2009-07-08


Risoleta C Pinto Pedro


Do silêncio



Um dia chegou um email. Era um belo texto, mais precisamente uma crónica de autor desconhecido. Falava de uma experiência realizada numa escola onde durante 45’ toda a gente, mas mesmo toda, se sentou e silenciou. E leu. Da secretaria e outros órgãos administrativos, ao bar, salas de aula, corredores. Uma professora, a destinatária desse email gostou da ideia, que reencaminhou para outra, que por sua vez enviou para o presidente do Conselho executivo, que propôs que se lesse no dia seguinte no Conselho pedagógico. Que aprovou. Em peso.

Entretanto soube-se que a autora da crónica era a escritora Alice Vieira, e que a experiência já frutificara em várias outras escolas. Numa delas fora tal o gosto que deixara, que tinham passado a fazê-lo uma vez por período.

Na escola deu-se início à sensibilização geral. Não se queria que fosse sentido como obrigatório, nem se queria que fosse sentido como aleatório. Pretendia-se que a escola se apaixonasse pela ideia e a ela aderisse. Escolhido o dia e a hora, falou-se com os professores que estariam em aula, falou-se com os directores de turma, pediu-se que falassem com os alunos, os alunos da professora que primeiro enviara o email fizeram um cartaz, e na véspera colocou-se sobre o coração de cada um, o autocolante:

AMANHÃ TRAZ UM LIVRO E LÊ

Assim aconteceu. Alguns professores e alunos trouxeram livros a mais para os esquecidos, alguns foram requisitar ao Centro de Recursos, mas a maioria trouxe o seu livro, a ideia não era ler textos de estudo, mas ler por puro prazer. E assim aconteceu. Com uma ou outra prevista excepção, nesse dia, àquela hora do meio da manhã, quem entrasse na escola veria o que viu a câmara do professor que registou o evento, a máquina da ex-aluna que veio até à escola propositadamente para fotografar: alunos e professores lendo nas aulas, professores lendo na sala de professores, nos corredores, funcionários lendo nos seus postos de trabalho, nos corredores, no bar, alunos à porta da escola sentados a ler, alguns sentados no chão em fila nos corredores, de livros na mão.

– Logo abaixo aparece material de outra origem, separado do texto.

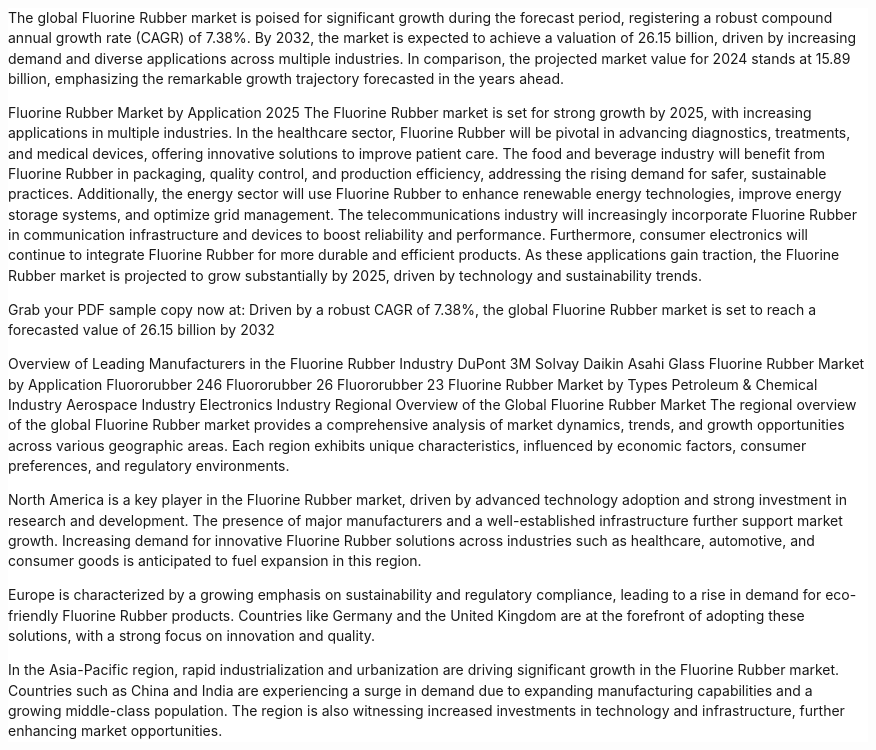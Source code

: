 The global Fluorine Rubber market is poised for significant growth during the forecast period, registering a robust compound annual growth rate (CAGR) of 7.38%. By 2032, the market is expected to achieve a valuation of 26.15 billion, driven by increasing demand and diverse applications across multiple industries. In comparison, the projected market value for 2024 stands at 15.89 billion, emphasizing the remarkable growth trajectory forecasted in the years ahead. 

Fluorine Rubber Market by Application 2025
The Fluorine Rubber market is set for strong growth by 2025, with increasing applications in multiple industries. In the healthcare sector, Fluorine Rubber will be pivotal in advancing diagnostics, treatments, and medical devices, offering innovative solutions to improve patient care. The food and beverage industry will benefit from Fluorine Rubber in packaging, quality control, and production efficiency, addressing the rising demand for safer, sustainable practices. Additionally, the energy sector will use Fluorine Rubber to enhance renewable energy technologies, improve energy storage systems, and optimize grid management. The telecommunications industry will increasingly incorporate Fluorine Rubber in communication infrastructure and devices to boost reliability and performance. Furthermore, consumer electronics will continue to integrate Fluorine Rubber for more durable and efficient products. As these applications gain traction, the Fluorine Rubber market is projected to grow substantially by 2025, driven by technology and sustainability trends.

Grab your PDF sample copy now at: Driven by a robust CAGR of 7.38%, the global Fluorine Rubber market is set to reach a forecasted value of 26.15 billion by 2032

Overview of Leading Manufacturers in the Fluorine Rubber Industry
DuPont
3M
Solvay
Daikin
Asahi Glass
Fluorine Rubber Market by Application
Fluororubber 246
Fluororubber 26
Fluororubber 23
Fluorine Rubber Market by Types
Petroleum & Chemical Industry
Aerospace Industry
Electronics Industry
Regional Overview of the Global Fluorine Rubber Market
The regional overview of the global Fluorine Rubber market provides a comprehensive analysis of market dynamics, trends, and growth opportunities across various geographic areas. Each region exhibits unique characteristics, influenced by economic factors, consumer preferences, and regulatory environments.

North America is a key player in the Fluorine Rubber market, driven by advanced technology adoption and strong investment in research and development. The presence of major manufacturers and a well-established infrastructure further support market growth. Increasing demand for innovative Fluorine Rubber solutions across industries such as healthcare, automotive, and consumer goods is anticipated to fuel expansion in this region.

Europe is characterized by a growing emphasis on sustainability and regulatory compliance, leading to a rise in demand for eco-friendly Fluorine Rubber products. Countries like Germany and the United Kingdom are at the forefront of adopting these solutions, with a strong focus on innovation and quality.

In the Asia-Pacific region, rapid industrialization and urbanization are driving significant growth in the Fluorine Rubber market. Countries such as China and India are experiencing a surge in demand due to expanding manufacturing capabilities and a growing middle-class population. The region is also witnessing increased investments in technology and infrastructure, further enhancing market opportunities.
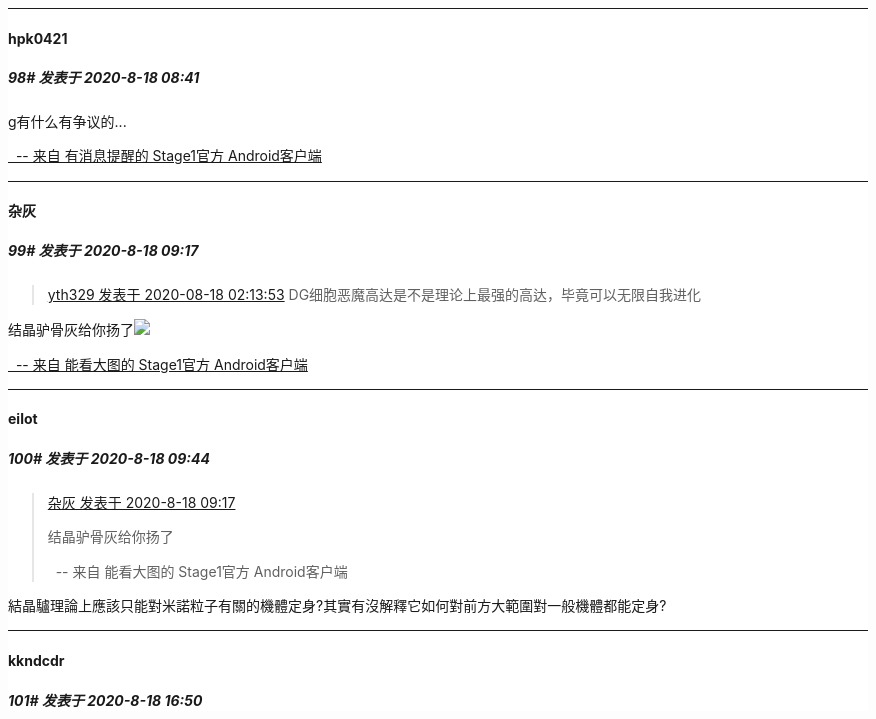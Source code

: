 



-----

####  hpk0421  
##### 98#       发表于 2020-8-18 08:41




g有什么有争议的...

[  -- 来自 有消息提醒的 Stage1官方 Android客户端](https://www.coolapk.com/apk/140634)







-----

####  杂灰  
##### 99#       发表于 2020-8-18 09:17



<blockquote><a href="httphttps://bbs.saraba1st.com/2b/forum.php?mod=redirect&amp;goto=findpost&amp;pid=48467972&amp;ptid=1955098" target="_blank">yth329 发表于 2020-08-18 02:13:53</a>
DG细胞恶魔高达是不是理论上最强的高达，毕竟可以无限自我进化</blockquote>结晶驴骨灰给你扬了<img src="https://static.saraba1st.com/image/smiley/face2017/001.png" referrerpolicy="no-referrer">

[  -- 来自 能看大图的 Stage1官方 Android客户端](https://www.coolapk.com/apk/140634)







-----

####  eilot  
##### 100#       发表于 2020-8-18 09:44



<blockquote><a href="httphttps://bbs.saraba1st.com/2b/forum.php?mod=redirect&amp;goto=findpost&amp;pid=48469243&amp;ptid=1955098" target="_blank">杂灰 发表于 2020-8-18 09:17</a>

结晶驴骨灰给你扬了


  -- 来自 能看大图的 Stage1官方 Android客户端</blockquote>
結晶驢理論上應該只能對米諾粒子有關的機體定身?其實有沒解釋它如何對前方大範圍對一般機體都能定身?







-----

####  kkndcdr  
##### 101#       发表于 2020-8-18 16:50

Um ou outro ruído, sobretudo ao princípio, não tiveram a menor importância, isso apenas fez realçar, pelo contraste, o silêncio que se seguiu. Temos de estar sempre preparados para os que contestam, para os que não se apaixonam. É para esses, mais do que para os que aderem às coisas, que as coisas se fazem. Foram os que nesse dia não se sentaram a ler que tiveram o plácido espectáculo de uma escola em silêncio a ler. Os que o fizeram não puderam vê-lo a acontecer porque foram os seus anónimos actores. Assim deveria acontecer. Mais uma vez, esteve (mesmo) tudo certo.